▸ ACTIVITY: Show every line of the material that follows in which the word "bipartite" occurs.

▸ DATASET:
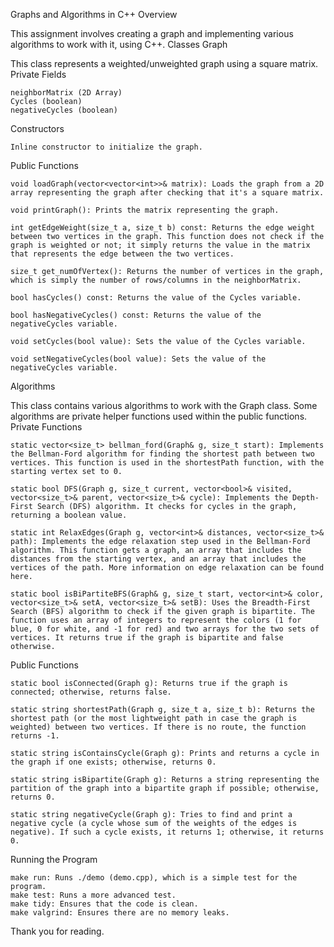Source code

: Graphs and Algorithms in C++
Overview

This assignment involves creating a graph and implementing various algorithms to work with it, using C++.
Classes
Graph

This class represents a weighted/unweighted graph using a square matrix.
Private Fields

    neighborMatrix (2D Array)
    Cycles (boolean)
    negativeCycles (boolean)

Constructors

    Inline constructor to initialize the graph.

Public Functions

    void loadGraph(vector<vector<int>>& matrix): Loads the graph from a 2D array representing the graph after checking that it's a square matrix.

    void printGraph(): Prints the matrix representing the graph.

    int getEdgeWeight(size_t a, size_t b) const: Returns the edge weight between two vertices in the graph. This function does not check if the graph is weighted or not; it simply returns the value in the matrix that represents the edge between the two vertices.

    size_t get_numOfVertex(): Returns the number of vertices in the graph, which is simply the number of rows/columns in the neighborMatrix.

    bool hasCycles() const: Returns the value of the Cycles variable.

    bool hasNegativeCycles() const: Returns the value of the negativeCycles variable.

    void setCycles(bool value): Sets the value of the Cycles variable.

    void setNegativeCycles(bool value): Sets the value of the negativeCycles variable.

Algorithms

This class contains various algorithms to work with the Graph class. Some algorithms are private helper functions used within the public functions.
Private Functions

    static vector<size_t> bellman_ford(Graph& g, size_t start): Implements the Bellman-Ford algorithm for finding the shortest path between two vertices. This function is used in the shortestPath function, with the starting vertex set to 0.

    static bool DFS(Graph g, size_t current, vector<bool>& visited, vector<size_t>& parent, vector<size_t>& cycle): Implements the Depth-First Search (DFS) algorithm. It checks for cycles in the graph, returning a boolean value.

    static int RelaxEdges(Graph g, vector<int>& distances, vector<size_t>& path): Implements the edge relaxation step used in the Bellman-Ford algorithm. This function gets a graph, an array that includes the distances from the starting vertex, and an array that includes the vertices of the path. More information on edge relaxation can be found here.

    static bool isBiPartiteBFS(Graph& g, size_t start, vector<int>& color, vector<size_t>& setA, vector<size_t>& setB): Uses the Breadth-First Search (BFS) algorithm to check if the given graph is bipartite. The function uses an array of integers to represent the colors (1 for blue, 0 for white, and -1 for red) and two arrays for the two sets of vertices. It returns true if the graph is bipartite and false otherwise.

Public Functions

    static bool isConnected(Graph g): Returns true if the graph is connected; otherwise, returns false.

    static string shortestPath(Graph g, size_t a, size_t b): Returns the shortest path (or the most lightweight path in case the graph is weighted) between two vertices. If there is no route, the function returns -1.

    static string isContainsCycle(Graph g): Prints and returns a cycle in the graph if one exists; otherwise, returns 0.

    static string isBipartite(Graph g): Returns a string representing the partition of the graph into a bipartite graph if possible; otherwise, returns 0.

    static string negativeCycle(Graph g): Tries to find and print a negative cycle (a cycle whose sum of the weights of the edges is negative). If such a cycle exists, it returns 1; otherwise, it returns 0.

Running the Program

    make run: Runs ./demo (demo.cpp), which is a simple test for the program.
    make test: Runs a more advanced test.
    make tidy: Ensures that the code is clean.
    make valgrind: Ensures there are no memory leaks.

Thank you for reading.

▸ TASK RESULT:
    static bool isBiPartiteBFS(Graph& g, size_t start, vector<int>& color, vector<size_t>& setA, vector<size_t>& setB): Uses the Breadth-First Search (BFS) algorithm to check if the given graph is bipartite. The function uses an array of integers to represent the colors (1 for blue, 0 for white, and -1 for red) and two arrays for the two sets of vertices. It returns true if the graph is bipartite and false otherwise.
    static string isBipartite(Graph g): Returns a string representing the partition of the graph into a bipartite graph if possible; otherwise, returns 0.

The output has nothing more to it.